Record excerpts
--- START ---
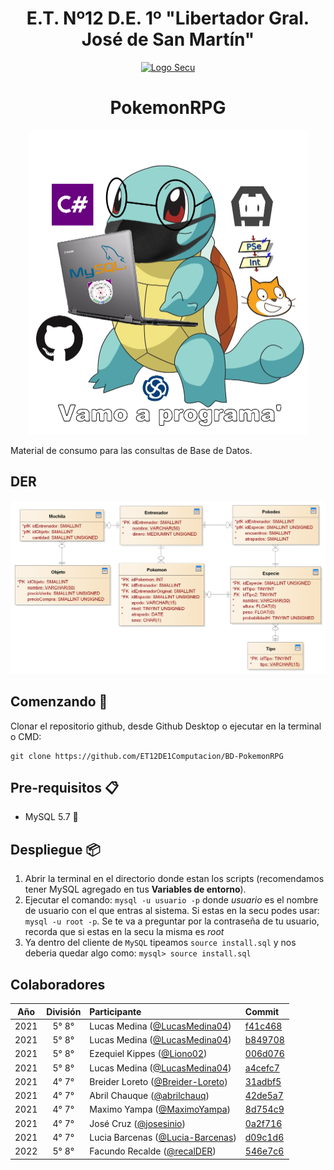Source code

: <h1 align="center">E.T. Nº12 D.E. 1º "Libertador Gral. José de San Martín"</h1>
<p align="center">
  <a href="https://et12.edu.ar"><img src="https://et12.edu.ar/imgs/et12.png" alt="Logo Secu"></a>
</p>
<h1 align="center">PokemonRPG</h1>
<p align="center">
  <img width="445" height="487" src="imgs/vamoAPrograma.png" alt="Logo Secu">
</p>
Material de consumo para las consultas de Base de Datos.

## DER

<img src="doc/DER.png">

## Comenzando 🚀

Clonar el repositorio github, desde Github Desktop o ejecutar en la terminal o CMD:

```
git clone https://github.com/ET12DE1Computacion/BD-PokemonRPG
```

## Pre-requisitos 📋

- MySQL 5.7 🐬

## Despliegue 📦

1. Abrir la terminal en el directorio donde estan los scripts (recomendamos tener MySQL agregado en tus **Variables de entorno**).
1. Ejecutar el comando: `mysql -u usuario -p` donde *usuario* es el nombre de usuario con el que entras al sistema. Si estas en la secu podes usar: `mysql -u root -p`. Se te va a preguntar por la contraseña de tu usuario, recorda que si estas en la secu la misma es *root*
1. Ya dentro del cliente de `MySQL` tipeamos `source install.sql` y nos deberia quedar algo como: `mysql> source install.sql`

## Colaboradores

| Año   | División| Participante                                                                | Commit                                                                                                          |
| :---: | :---:   |       :---                                                                  | :---                                                                                                            |
| 2021  | 5° 8°   | Lucas Medina ([@LucasMedina04](https://github.com/LucasMedina04))                    | [f41c468](https://github.com/ET12DE1Computacion/BD-PokemonRPG/commit/f41c4689b1147b4af05cdc8a1c1ae35171fb7f2d)    |
| 2021  | 5° 8°   | Lucas Medina ([@LucasMedina04](https://github.com/LucasMedina04))                    | [b849708](https://github.com/ET12DE1Computacion/BD-PokemonRPG/commit/b8497080352a823a57a03beddeafa8c0c640a879)    |
| 2021  | 5° 8°   | Ezequiel Kippes ([@Liono02](https://github.com/Liono02))                             | [006d076](https://github.com/ET12DE1Computacion/BD-PokemonRPG/commit/006d076b88312ade579afeec89d4bc51ade5b803)    |
| 2021  | 5° 8°   | Lucas Medina ([@LucasMedina04](https://github.com/LucasMedina04))                    | [a4cefc7](https://github.com/ET12DE1Computacion/BD-PokemonRPG/commit/a4cefc7adaf001151e2a83d7e8ea948464321706)    |
| 2021  | 4° 7°   | Breider Loreto ([@Breider-Loreto](https://github.com/Breider-Loreto))                | [31adbf5](https://github.com/ET12DE1Computacion/BD-PokemonRPG/commit/31adbf590e26b5406897a7c380a96da1c7c8560f)    |
| 2021  | 4° 7°   | Abril Chauque ([@abrilchauq](https://github.com/abrilchauq))                         | [42de5a7](https://github.com/ET12DE1Computacion/BD-PokemonRPG/commit/42de5a75820f831fa72a6cf2b260fcaff3175a3a)    |
| 2021  | 4° 7°   | Maximo Yampa ([@MaximoYampa](https://github.com/MaximoYampa))                        | [8d754c9](https://github.com/ET12DE1Computacion/BD-PokemonRPG/commit/8d754c91f554bb7fadf21b4fcb20986a84f2f4b9)    |
| 2021  | 4° 7°   | José Cruz ([@josesinio](https://github.com/josesinio))                               | [0a2f716](https://github.com/ET12DE1Computacion/BD-PokemonRPG/commit/0a2f7164996de01f6809a29ea9e715dab49bf513)    |
| 2021  | 4° 7°   | Lucia Barcenas ([@Lucia-Barcenas](https://github.com/Lucia-Barcenas))                | [d09c1d6](https://github.com/ET12DE1Computacion/BD-PokemonRPG/commit/d09c1d6d9bdb25c60167547f5c86bcef723b604d)    |
| 2022  | 5° 8°   | Facundo Recalde ([@recalDER](https://github.com/recalDER))                           | [546e7c6](https://github.com/ET12DE1Computacion/BD-PokemonRPG/commit/546e7c63ae1051a28ec20bc43e96fb7b72bdec20)    |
--- END ---
Your objective
State how many lines in the entries hold the word "Medina", giving the number alone.

Solution below
3